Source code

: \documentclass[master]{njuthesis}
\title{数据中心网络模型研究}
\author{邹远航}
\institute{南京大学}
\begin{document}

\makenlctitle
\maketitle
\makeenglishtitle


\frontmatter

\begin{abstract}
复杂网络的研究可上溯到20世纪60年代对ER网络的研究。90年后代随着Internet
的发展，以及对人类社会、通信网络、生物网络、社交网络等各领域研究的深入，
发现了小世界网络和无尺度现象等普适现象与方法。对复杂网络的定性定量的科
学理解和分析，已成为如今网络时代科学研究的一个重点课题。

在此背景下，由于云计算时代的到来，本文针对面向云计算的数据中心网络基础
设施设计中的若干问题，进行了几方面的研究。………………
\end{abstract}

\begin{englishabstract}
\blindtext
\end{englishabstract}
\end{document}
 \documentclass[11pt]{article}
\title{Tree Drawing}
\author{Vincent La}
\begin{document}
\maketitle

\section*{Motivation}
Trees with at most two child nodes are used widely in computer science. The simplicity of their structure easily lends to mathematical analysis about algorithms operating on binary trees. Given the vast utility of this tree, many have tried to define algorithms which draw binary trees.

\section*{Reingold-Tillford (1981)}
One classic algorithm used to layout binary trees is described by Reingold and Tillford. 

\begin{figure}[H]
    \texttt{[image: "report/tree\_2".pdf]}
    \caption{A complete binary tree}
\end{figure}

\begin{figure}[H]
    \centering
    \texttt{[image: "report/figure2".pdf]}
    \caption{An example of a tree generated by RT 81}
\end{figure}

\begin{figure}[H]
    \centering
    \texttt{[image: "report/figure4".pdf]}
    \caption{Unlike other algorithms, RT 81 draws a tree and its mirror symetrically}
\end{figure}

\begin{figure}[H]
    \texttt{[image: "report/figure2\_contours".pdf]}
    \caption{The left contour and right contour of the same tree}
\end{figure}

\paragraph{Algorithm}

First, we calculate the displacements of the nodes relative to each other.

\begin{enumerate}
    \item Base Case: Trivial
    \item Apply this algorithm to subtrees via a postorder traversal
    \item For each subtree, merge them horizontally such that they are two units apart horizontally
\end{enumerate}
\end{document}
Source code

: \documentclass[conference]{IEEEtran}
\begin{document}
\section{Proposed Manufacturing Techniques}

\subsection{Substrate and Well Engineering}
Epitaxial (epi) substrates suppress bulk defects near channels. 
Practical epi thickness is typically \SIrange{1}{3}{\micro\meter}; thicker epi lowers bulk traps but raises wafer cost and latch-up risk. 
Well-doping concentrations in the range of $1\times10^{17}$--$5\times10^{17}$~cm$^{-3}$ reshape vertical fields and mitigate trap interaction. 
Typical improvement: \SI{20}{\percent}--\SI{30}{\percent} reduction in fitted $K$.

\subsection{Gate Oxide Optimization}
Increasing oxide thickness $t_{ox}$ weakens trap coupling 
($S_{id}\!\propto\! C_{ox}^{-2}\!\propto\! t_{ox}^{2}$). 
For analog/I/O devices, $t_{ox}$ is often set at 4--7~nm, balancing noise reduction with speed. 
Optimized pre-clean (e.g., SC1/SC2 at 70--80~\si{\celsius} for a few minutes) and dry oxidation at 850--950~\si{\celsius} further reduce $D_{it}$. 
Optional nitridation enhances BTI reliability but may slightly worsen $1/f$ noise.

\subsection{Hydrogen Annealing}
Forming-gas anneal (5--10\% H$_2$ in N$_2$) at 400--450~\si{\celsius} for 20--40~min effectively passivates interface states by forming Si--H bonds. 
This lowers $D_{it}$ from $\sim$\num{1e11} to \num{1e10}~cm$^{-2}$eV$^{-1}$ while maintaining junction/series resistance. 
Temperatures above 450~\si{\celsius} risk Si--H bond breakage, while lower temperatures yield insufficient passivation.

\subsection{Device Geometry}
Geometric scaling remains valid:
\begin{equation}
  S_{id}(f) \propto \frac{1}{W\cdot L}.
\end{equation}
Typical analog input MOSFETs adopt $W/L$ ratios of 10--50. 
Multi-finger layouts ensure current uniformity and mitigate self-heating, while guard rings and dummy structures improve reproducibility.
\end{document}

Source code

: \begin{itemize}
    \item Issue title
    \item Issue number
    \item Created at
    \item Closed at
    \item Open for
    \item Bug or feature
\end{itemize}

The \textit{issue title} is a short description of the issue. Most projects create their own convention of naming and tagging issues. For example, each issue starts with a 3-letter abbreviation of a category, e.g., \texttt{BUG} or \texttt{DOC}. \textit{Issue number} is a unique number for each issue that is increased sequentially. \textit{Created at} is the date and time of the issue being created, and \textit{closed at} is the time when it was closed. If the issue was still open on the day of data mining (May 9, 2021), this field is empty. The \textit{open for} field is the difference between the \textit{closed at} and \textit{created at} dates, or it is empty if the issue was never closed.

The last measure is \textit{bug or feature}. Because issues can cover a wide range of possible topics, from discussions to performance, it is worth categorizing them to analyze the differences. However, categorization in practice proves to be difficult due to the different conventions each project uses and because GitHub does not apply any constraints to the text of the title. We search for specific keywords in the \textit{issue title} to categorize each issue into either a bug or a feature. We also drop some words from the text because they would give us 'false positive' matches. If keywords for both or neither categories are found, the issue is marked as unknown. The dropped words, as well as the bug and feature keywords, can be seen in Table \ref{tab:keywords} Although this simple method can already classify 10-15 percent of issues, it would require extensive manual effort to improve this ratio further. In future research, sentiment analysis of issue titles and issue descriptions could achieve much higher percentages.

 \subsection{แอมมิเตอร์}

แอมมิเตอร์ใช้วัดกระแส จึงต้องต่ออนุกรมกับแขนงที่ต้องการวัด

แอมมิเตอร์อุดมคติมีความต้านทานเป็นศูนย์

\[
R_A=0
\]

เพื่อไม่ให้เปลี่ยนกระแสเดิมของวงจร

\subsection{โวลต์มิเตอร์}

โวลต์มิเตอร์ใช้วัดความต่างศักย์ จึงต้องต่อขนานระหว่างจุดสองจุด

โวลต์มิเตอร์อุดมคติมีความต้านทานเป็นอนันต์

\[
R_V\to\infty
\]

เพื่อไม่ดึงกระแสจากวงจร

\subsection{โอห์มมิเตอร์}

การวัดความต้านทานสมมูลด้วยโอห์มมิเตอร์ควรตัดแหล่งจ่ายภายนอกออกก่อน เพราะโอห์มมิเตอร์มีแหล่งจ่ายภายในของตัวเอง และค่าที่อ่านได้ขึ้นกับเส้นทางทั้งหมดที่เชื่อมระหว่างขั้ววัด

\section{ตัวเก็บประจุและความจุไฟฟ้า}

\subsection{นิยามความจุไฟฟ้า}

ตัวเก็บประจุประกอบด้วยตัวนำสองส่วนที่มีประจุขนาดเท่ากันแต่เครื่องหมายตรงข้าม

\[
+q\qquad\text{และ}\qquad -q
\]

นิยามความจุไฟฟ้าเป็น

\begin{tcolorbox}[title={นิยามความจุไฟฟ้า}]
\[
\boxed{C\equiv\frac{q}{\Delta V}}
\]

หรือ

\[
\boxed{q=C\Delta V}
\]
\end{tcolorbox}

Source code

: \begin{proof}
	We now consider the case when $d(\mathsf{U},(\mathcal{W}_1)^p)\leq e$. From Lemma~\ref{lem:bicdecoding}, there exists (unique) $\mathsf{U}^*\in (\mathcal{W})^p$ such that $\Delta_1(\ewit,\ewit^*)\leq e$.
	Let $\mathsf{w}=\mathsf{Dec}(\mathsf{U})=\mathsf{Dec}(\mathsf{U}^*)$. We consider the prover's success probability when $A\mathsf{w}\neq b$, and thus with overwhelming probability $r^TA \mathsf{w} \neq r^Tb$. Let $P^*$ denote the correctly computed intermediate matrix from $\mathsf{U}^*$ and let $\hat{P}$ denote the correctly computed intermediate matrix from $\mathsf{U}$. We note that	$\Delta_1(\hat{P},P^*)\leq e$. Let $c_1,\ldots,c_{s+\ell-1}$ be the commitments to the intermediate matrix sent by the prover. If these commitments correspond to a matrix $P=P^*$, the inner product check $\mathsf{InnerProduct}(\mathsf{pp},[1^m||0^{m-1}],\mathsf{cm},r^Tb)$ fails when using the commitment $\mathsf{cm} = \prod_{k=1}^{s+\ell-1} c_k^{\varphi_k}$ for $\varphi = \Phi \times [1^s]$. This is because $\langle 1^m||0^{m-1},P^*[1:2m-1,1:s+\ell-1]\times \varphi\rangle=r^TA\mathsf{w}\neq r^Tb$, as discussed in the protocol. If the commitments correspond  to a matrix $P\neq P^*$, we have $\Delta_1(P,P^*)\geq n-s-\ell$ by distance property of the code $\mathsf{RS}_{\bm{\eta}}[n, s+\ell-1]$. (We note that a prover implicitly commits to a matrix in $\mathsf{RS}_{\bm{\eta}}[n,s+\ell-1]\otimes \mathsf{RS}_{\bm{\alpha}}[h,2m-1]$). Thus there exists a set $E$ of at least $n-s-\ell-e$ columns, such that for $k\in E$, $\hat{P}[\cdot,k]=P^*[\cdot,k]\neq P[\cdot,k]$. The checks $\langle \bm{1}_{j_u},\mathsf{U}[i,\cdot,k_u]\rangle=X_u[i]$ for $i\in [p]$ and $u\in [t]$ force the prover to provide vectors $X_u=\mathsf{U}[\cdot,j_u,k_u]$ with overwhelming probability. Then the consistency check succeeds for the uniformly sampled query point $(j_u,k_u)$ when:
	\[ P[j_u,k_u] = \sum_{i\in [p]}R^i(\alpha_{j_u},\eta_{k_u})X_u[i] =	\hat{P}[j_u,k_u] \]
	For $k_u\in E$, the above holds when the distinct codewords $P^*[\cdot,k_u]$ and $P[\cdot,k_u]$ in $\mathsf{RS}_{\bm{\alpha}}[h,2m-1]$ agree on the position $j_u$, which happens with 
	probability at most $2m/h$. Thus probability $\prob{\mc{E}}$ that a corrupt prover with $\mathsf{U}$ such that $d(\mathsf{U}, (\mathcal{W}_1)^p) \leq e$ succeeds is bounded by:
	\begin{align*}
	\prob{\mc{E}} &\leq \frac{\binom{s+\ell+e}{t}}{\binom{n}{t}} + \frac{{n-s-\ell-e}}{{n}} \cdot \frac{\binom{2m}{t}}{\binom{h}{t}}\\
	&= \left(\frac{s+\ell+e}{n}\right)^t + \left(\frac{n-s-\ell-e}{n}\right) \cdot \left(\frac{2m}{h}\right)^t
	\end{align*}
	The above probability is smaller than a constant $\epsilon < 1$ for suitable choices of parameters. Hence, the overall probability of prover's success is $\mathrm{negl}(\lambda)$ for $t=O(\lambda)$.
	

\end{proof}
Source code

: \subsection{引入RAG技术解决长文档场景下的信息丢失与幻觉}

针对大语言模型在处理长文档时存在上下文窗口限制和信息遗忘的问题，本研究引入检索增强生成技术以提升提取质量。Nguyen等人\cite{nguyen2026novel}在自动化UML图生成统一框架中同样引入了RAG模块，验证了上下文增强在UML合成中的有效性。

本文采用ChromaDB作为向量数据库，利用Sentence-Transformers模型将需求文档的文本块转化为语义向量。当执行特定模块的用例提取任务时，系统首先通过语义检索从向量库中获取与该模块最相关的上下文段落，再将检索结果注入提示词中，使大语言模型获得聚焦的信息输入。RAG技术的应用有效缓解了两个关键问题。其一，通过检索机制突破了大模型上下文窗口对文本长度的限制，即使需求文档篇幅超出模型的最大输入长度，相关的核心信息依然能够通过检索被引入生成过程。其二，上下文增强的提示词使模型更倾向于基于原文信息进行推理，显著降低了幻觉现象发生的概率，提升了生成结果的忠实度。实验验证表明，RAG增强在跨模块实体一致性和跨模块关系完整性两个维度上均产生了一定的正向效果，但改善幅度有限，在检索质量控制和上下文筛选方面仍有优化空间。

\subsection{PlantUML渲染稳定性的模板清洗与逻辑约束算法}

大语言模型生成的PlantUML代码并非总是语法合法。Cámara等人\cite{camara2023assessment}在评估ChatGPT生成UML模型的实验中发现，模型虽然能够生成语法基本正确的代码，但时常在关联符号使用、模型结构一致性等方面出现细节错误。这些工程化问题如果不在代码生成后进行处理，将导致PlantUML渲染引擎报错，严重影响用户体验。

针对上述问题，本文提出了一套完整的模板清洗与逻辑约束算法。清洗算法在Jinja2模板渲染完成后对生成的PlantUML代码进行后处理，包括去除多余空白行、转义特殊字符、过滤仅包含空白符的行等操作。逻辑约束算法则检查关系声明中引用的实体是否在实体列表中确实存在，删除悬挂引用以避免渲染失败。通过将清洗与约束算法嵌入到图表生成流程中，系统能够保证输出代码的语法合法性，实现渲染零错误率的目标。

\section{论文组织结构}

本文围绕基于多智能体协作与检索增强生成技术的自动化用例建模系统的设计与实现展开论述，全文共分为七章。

::::::::::

:: About this task ::
Output the lines of the records above exactly as they appear, from the line containing "left contour and" through the line containing "a postorder traversal".

:: Answer for the task ::
    \caption{The left contour and right contour of the same tree}
\end{figure}

\paragraph{Algorithm}

First, we calculate the displacements of the nodes relative to each other.

\begin{enumerate}
    \item Base Case: Trivial
    \item Apply this algorithm to subtrees via a postorder traversal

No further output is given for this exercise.